You are viewing a plain text version of this content. The canonical link for it is here.
Posted to java-user@lucene.apache.org by "Shaw, James" <Ja...@intuit.com> on 2007/07/24 22:01:17 UTC

Lucene and Eastern languages (Japanese, Korean and Chinese)

Hi, guys,
I found Analyzers for Japanese, Korean and Chinese, but not stemmers;
the Snowball stemmers only include European languages.  Does stemming
not make sense for ideograph-based languages (i.e., no stemming is
needed for Japanese, Korean and Chinese)?

Also for spell checking, does the default Lucene SpellChecker work for
Japanese, Korean and Chinese?  Does edit distance make sense for these
languages?

What other gotcha's can you guys think of when making Lucene work with
foreign languages, besides analyzer, stemmer and spell checking?  Thanks
in advance for your help.

Re: Lucene and Eastern languages (Japanese, Korean and Chinese)
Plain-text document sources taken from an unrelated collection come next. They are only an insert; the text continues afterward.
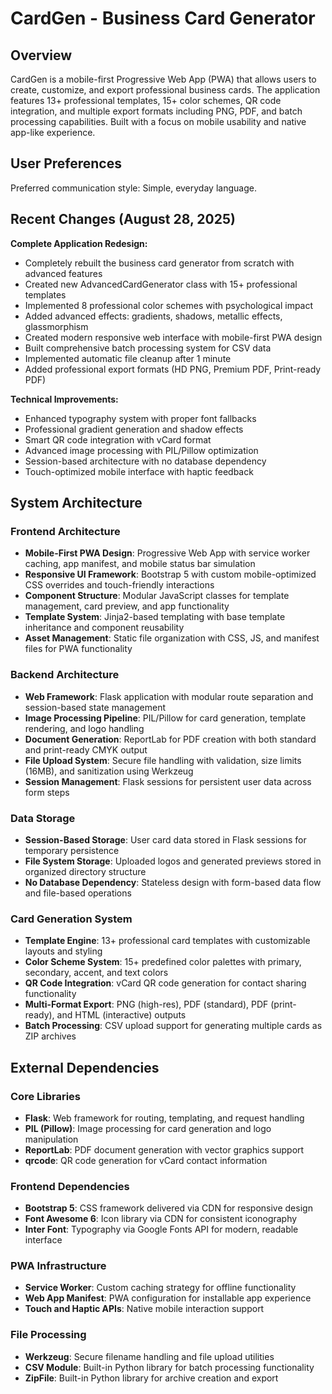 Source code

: # CardGen - Business Card Generator

## Overview

CardGen is a mobile-first Progressive Web App (PWA) that allows users to create, customize, and export professional business cards. The application features 13+ professional templates, 15+ color schemes, QR code integration, and multiple export formats including PNG, PDF, and batch processing capabilities. Built with a focus on mobile usability and native app-like experience.

## User Preferences

Preferred communication style: Simple, everyday language.

## Recent Changes (August 28, 2025)

**Complete Application Redesign:**
- Completely rebuilt the business card generator from scratch with advanced features
- Created new AdvancedCardGenerator class with 15+ professional templates
- Implemented 8 professional color schemes with psychological impact
- Added advanced effects: gradients, shadows, metallic effects, glassmorphism
- Created modern responsive web interface with mobile-first PWA design
- Built comprehensive batch processing system for CSV data
- Implemented automatic file cleanup after 1 minute
- Added professional export formats (HD PNG, Premium PDF, Print-ready PDF)

**Technical Improvements:**
- Enhanced typography system with proper font fallbacks
- Professional gradient generation and shadow effects
- Smart QR code integration with vCard format
- Advanced image processing with PIL/Pillow optimization
- Session-based architecture with no database dependency
- Touch-optimized mobile interface with haptic feedback

## System Architecture

### Frontend Architecture
- **Mobile-First PWA Design**: Progressive Web App with service worker caching, app manifest, and mobile status bar simulation
- **Responsive UI Framework**: Bootstrap 5 with custom mobile-optimized CSS overrides and touch-friendly interactions
- **Component Structure**: Modular JavaScript classes for template management, card preview, and app functionality
- **Template System**: Jinja2-based templating with base template inheritance and component reusability
- **Asset Management**: Static file organization with CSS, JS, and manifest files for PWA functionality

### Backend Architecture
- **Web Framework**: Flask application with modular route separation and session-based state management
- **Image Processing Pipeline**: PIL/Pillow for card generation, template rendering, and logo handling
- **Document Generation**: ReportLab for PDF creation with both standard and print-ready CMYK output
- **File Upload System**: Secure file handling with validation, size limits (16MB), and sanitization using Werkzeug
- **Session Management**: Flask sessions for persistent user data across form steps

### Data Storage
- **Session-Based Storage**: User card data stored in Flask sessions for temporary persistence
- **File System Storage**: Uploaded logos and generated previews stored in organized directory structure
- **No Database Dependency**: Stateless design with form-based data flow and file-based operations

### Card Generation System
- **Template Engine**: 13+ professional card templates with customizable layouts and styling
- **Color Scheme System**: 15+ predefined color palettes with primary, secondary, accent, and text colors
- **QR Code Integration**: vCard QR code generation for contact sharing functionality
- **Multi-Format Export**: PNG (high-res), PDF (standard), PDF (print-ready), and HTML (interactive) outputs
- **Batch Processing**: CSV upload support for generating multiple cards as ZIP archives

## External Dependencies

### Core Libraries
- **Flask**: Web framework for routing, templating, and request handling
- **PIL (Pillow)**: Image processing for card generation and logo manipulation
- **ReportLab**: PDF document generation with vector graphics support
- **qrcode**: QR code generation for vCard contact information

### Frontend Dependencies
- **Bootstrap 5**: CSS framework delivered via CDN for responsive design
- **Font Awesome 6**: Icon library via CDN for consistent iconography
- **Inter Font**: Typography via Google Fonts API for modern, readable interface

### PWA Infrastructure
- **Service Worker**: Custom caching strategy for offline functionality
- **Web App Manifest**: PWA configuration for installable app experience
- **Touch and Haptic APIs**: Native mobile interaction support

### File Processing
- **Werkzeug**: Secure filename handling and file upload utilities
- **CSV Module**: Built-in Python library for batch processing functionality
- **ZipFile**: Built-in Python library for archive creation and export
Posted by Maximilian Hütter <mh...@blue-elephant-systems.com>.
Mathieu Lecarme schrieb:
> Le mardi 24 juillet 2007 à 13:01 -0700, Shaw, James a écrit :
>> Hi, guys,
>> I found Analyzers for Japanese, Korean and Chinese, but not stemmers;
>> the Snowball stemmers only include European languages.  Does stemming
>> not make sense for ideograph-based languages (i.e., no stemming is
>> needed for Japanese, Korean and Chinese)?
> No.

This not quite correct, Chinese doesn't need any stemming but Japanese
is not completely ideograph-based and it could use stemming. I doubt
anyone has done this, besides some commercial software for the japanese
market. I don't know for Korean.

>> Also for spell checking, does the default Lucene SpellChecker work for
>> Japanese, Korean and Chinese?  Does edit distance make sense for these
>> languages?
> Japanese used group of ideogram, but levenstein distance don't make
> sense with few letters but I'm not a CJK expert.
> 
> M.

Edit distance only seems to work with latin character based (writen)
languages. Spell checking Chinese, Japanese (and Korean?) is more or
less pointless, as they are inputed using input methods, which should
produce "correct" words.

Best regards,

Max


-- 
Maximilian Hütter
blue elephant systems GmbH
Wollgrasweg 49
D-70599 Stuttgart

Tel            :  (+49) 0711 - 45 10 17 578
Fax            :  (+49) 0711 - 45 10 17 573
e-mail         :  max.huetter@blue-elephant-systems.com
Sitz           :  Stuttgart, Amtsgericht Stuttgart, HRB 24106
Geschäftsführer:  Joachim Hörnle, Thomas Gentsch, Holger Dietrich

---------------------------------------------------------------------
To unsubscribe, e-mail: java-user-unsubscribe@lucene.apache.org
For additional commands, e-mail: java-user-help@lucene.apache.org


Re: Lucene and Eastern languages (Japanese, Korean and Chinese)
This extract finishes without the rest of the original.